Carmen recently joined forces with executives from Riverlane, KETS Quantum, ORCA Computing, Arqit, BAE Systems, Oxford Instruments, BT Group, Teledyne e2v and the Compound Semiconductor Applications (CSA) Catapult to form the UK Quantum Industry Group.
She says: “We need to ensure we have a strong and cohesive voice to keep moving the UK sector forwards at the very least in line with other quantum global leaders.
“Our first group meetings have been focused on inputting into the UK government’s spending review and ensuring that they keep investing in quantum technologies. There are about 40 quantum start-ups in the UK and a number of them, particularly the quantum computing ones, are ready and wanting to scale.

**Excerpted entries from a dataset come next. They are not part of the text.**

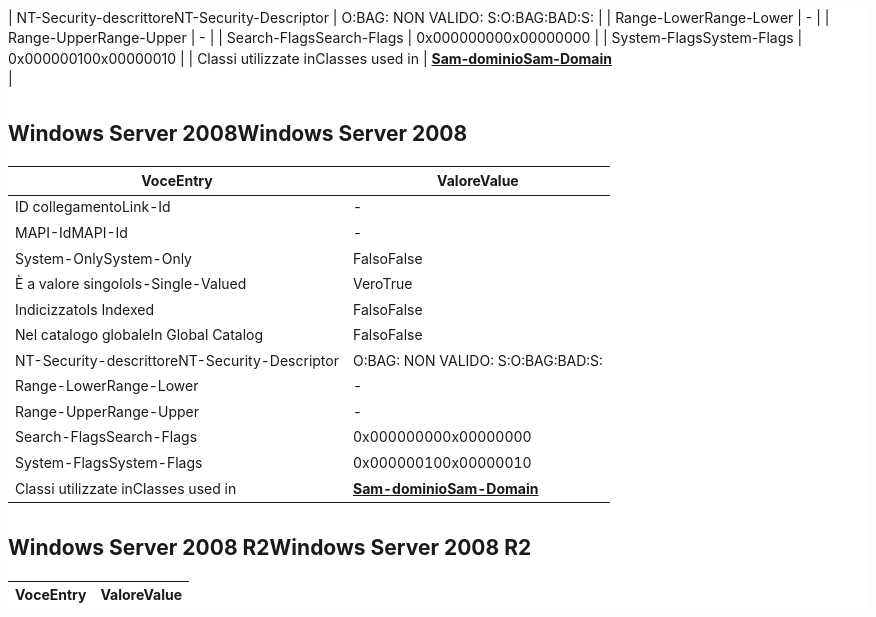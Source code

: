 | <span data-ttu-id="352be-190">NT-Security-descrittore</span><span class="sxs-lookup"><span data-stu-id="352be-190">NT-Security-Descriptor</span></span> | <span data-ttu-id="352be-191">O:BAG: NON VALIDO: S:</span><span class="sxs-lookup"><span data-stu-id="352be-191">O:BAG:BAD:S:</span></span>                                 |
| <span data-ttu-id="352be-192">Range-Lower</span><span class="sxs-lookup"><span data-stu-id="352be-192">Range-Lower</span></span>            | \-                                           |
| <span data-ttu-id="352be-193">Range-Upper</span><span class="sxs-lookup"><span data-stu-id="352be-193">Range-Upper</span></span>            | \-                                           |
| <span data-ttu-id="352be-194">Search-Flags</span><span class="sxs-lookup"><span data-stu-id="352be-194">Search-Flags</span></span>           | <span data-ttu-id="352be-195">0x00000000</span><span class="sxs-lookup"><span data-stu-id="352be-195">0x00000000</span></span>                                   |
| <span data-ttu-id="352be-196">System-Flags</span><span class="sxs-lookup"><span data-stu-id="352be-196">System-Flags</span></span>           | <span data-ttu-id="352be-197">0x00000010</span><span class="sxs-lookup"><span data-stu-id="352be-197">0x00000010</span></span>                                   |
| <span data-ttu-id="352be-198">Classi utilizzate in</span><span class="sxs-lookup"><span data-stu-id="352be-198">Classes used in</span></span>        | [<span data-ttu-id="352be-199">**Sam-dominio**</span><span class="sxs-lookup"><span data-stu-id="352be-199">**Sam-Domain**</span></span>](c-samdomain.md)<br/> |



## <a name="windows-server-2008"></a><span data-ttu-id="352be-200">Windows Server 2008</span><span class="sxs-lookup"><span data-stu-id="352be-200">Windows Server 2008</span></span>



| <span data-ttu-id="352be-201">Voce</span><span class="sxs-lookup"><span data-stu-id="352be-201">Entry</span></span> | <span data-ttu-id="352be-202">Valore</span><span class="sxs-lookup"><span data-stu-id="352be-202">Value</span></span> |
|------------------------|----------------------------------------------|
| <span data-ttu-id="352be-203">ID collegamento</span><span class="sxs-lookup"><span data-stu-id="352be-203">Link-Id</span></span>                | \-                                           |
| <span data-ttu-id="352be-204">MAPI-Id</span><span class="sxs-lookup"><span data-stu-id="352be-204">MAPI-Id</span></span>                | \-                                           |
| <span data-ttu-id="352be-205">System-Only</span><span class="sxs-lookup"><span data-stu-id="352be-205">System-Only</span></span>            | <span data-ttu-id="352be-206">Falso</span><span class="sxs-lookup"><span data-stu-id="352be-206">False</span></span>                                        |
| <span data-ttu-id="352be-207">È a valore singolo</span><span class="sxs-lookup"><span data-stu-id="352be-207">Is-Single-Valued</span></span>       | <span data-ttu-id="352be-208">Vero</span><span class="sxs-lookup"><span data-stu-id="352be-208">True</span></span>                                         |
| <span data-ttu-id="352be-209">Indicizzato</span><span class="sxs-lookup"><span data-stu-id="352be-209">Is Indexed</span></span>             | <span data-ttu-id="352be-210">Falso</span><span class="sxs-lookup"><span data-stu-id="352be-210">False</span></span>                                        |
| <span data-ttu-id="352be-211">Nel catalogo globale</span><span class="sxs-lookup"><span data-stu-id="352be-211">In Global Catalog</span></span>      | <span data-ttu-id="352be-212">Falso</span><span class="sxs-lookup"><span data-stu-id="352be-212">False</span></span>                                        |
| <span data-ttu-id="352be-213">NT-Security-descrittore</span><span class="sxs-lookup"><span data-stu-id="352be-213">NT-Security-Descriptor</span></span> | <span data-ttu-id="352be-214">O:BAG: NON VALIDO: S:</span><span class="sxs-lookup"><span data-stu-id="352be-214">O:BAG:BAD:S:</span></span>                                 |
| <span data-ttu-id="352be-215">Range-Lower</span><span class="sxs-lookup"><span data-stu-id="352be-215">Range-Lower</span></span>            | \-                                           |
| <span data-ttu-id="352be-216">Range-Upper</span><span class="sxs-lookup"><span data-stu-id="352be-216">Range-Upper</span></span>            | \-                                           |
| <span data-ttu-id="352be-217">Search-Flags</span><span class="sxs-lookup"><span data-stu-id="352be-217">Search-Flags</span></span>           | <span data-ttu-id="352be-218">0x00000000</span><span class="sxs-lookup"><span data-stu-id="352be-218">0x00000000</span></span>                                   |
| <span data-ttu-id="352be-219">System-Flags</span><span class="sxs-lookup"><span data-stu-id="352be-219">System-Flags</span></span>           | <span data-ttu-id="352be-220">0x00000010</span><span class="sxs-lookup"><span data-stu-id="352be-220">0x00000010</span></span>                                   |
| <span data-ttu-id="352be-221">Classi utilizzate in</span><span class="sxs-lookup"><span data-stu-id="352be-221">Classes used in</span></span>        | [<span data-ttu-id="352be-222">**Sam-dominio**</span><span class="sxs-lookup"><span data-stu-id="352be-222">**Sam-Domain**</span></span>](c-samdomain.md)<br/> |



## <a name="windows-server-2008-r2"></a><span data-ttu-id="352be-223">Windows Server 2008 R2</span><span class="sxs-lookup"><span data-stu-id="352be-223">Windows Server 2008 R2</span></span>



| <span data-ttu-id="352be-224">Voce</span><span class="sxs-lookup"><span data-stu-id="352be-224">Entry</span></span> | <span data-ttu-id="352be-225">Valore</span><span class="sxs-lookup"><span data-stu-id="352be-225">Value</span></span> |
|------------------------|----------------------------------------------|
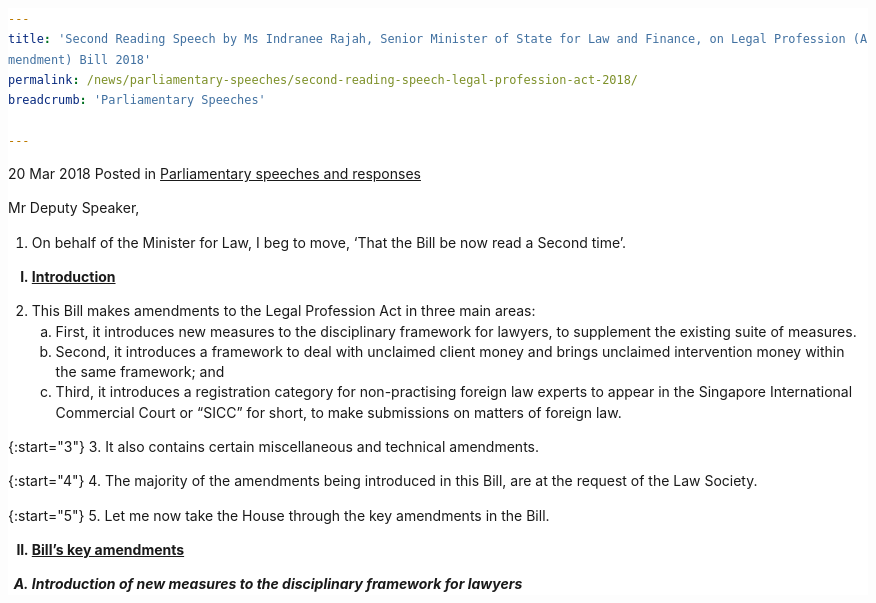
 ```yaml
---
title: 'Second Reading Speech by Ms Indranee Rajah, Senior Minister of State for Law and Finance, on Legal Profession (Amendment) Bill 2018'
permalink: /news/parliamentary-speeches/second-reading-speech-legal-profession-act-2018/
breadcrumb: 'Parliamentary Speeches'

---
```



20 Mar 2018 Posted in [Parliamentary speeches and responses](/news/parliamentary-speeches)


Mr Deputy Speaker,

1. On behalf of the Minister for Law, I beg to move, ‘That the Bill be now read a Second time’.


<ol style="list-style-type: upper-roman; font-weight:bold;">
<li><u> Introduction</u></li>
</ol>


<ol start="2">
<li>  This Bill makes amendments to the Legal Profession Act in three main areas:

<ol style="list-style-type: lower-alpha">
<li>First, it introduces new measures to the disciplinary framework for lawyers, to supplement the existing suite of measures. </li>
<li>Second, it introduces a framework to deal with unclaimed client money and brings unclaimed intervention money within the same framework; and </li>
<li>Third, it introduces a registration category for non-practising foreign law experts to appear in the Singapore International Commercial Court or “SICC” for short, to make submissions on matters of foreign law. </li>

</ol>

</li>
</ol>

{:start="3"}
3. It also contains certain miscellaneous and technical amendments.

 
{:start="4"}
4. The majority of the amendments being introduced in this Bill, are at the request of the Law Society.

 
{:start="5"}
5. Let me now take the House through the key amendments in the Bill.  

<ol start="2" style="list-style-type: upper-roman; font-weight:bold;">
<li><u> Bill’s key amendments</u></li>
</ol>

<ol style="list-style-type: upper-alpha; font-weight:bold;">
<li style="font-style:italic;"><i>Introduction of new measures to the disciplinary framework for lawyers</i></li>
</ol>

“However, scaling a quantum computing company requires tens of millions of pounds if we want to compete with the US – and so, to be able to scale in the UK and not be bought up by an overseas investment or acquisition, we do need the continued financial support of the UK government.
“Over the last 10 years, there has been around a billion pounds pumped into quantum technologies via the National Quantum Programme, as well as other initiatives such as the UK government’s British Business Bank Future Fund, which has enabled them to match-invest alongside investors for interesting raises above £20million. And it is important that they continue on this upwards trajectory. If it stalls now, it could mean a lot of companies that have formed and now need to scale facing a really tough time during the inevitable quantum ‘winter’ – when they are focused on making the technology work and scale.”
What would help further is a well-defined and pragmatic cohesive quantum roadmap.
Carmen explains: “Europe and the US have been strong in publishing cohesive roadmaps for quantum, or cohesive view on certain quantum technologies, and QuiC, the European Quantum group, is doing a great job. Larger companies, such as IBM for example, have also published roadmaps towards, for example. a thousand qubits.
“However, the global quantum industry is still at the stage where each and every start-up has its own roadmap – and these are still secret sauces kept close to their chests because there is a singularity point, which is: Who’s going to get a useful quantum computer out first? And, for many, that’s the only thing that matters really.
“If we do want to see several unicorns in the UK in three to five years’ time, we need to be putting together at least a ‘roadmap of impact’. And indeed BEIS is currently tackling this, with the involvement and support of UKQuantum members. Although the US currently has the big giants – Xanadu, IonQ, PsiQuantum, IBM, Google – the UK is still one of the world leaders in Quantum computing. We have a thriving ecosystem, the National Computing Centre, government funding and the kind of scientific excellence that has been behind the field for decades.
“There is also a lot going on around tech – such that the tech environment in the UK is now starting to resemble the US in terms of round sizes, salaries and talent. Employers are also hiring cross-continent and it no longer matters if you’ve got a full-time employee on your team who is based in another country.
“Things are getting a bit more mixed up, which I believe is good. It’s a global market at the end of the day. However, there’s still a lot of talk about sovereignty and sovereign supply chains with quantum specifically, because it’s such a hot topic for national security.
“Governments want their industries to thrive and compete globally, but they also want to retain control over the supply chains.
“That said, we also want as few barriers as possible to trade and collaborate across countries, and so there are specific industry groups that we recognise as global. Nu Quantum will, for example, be co-hosting an event soon with the US consortium, Quantum Economic Development Consortium (QED-C).
“There’s also the European Quantum Industry Consortium (QuIC) and Quantum Strategic Industry Alliance for Revolution (Q-STAR) in Japan.
“With all sides reaching out to recognise that this is a truly global market for technology and people, such cooperation and collaboration will result in quantum disrupting and impacting sooner rather than later.”
And Cambridge will undoubtedly be leading the charge.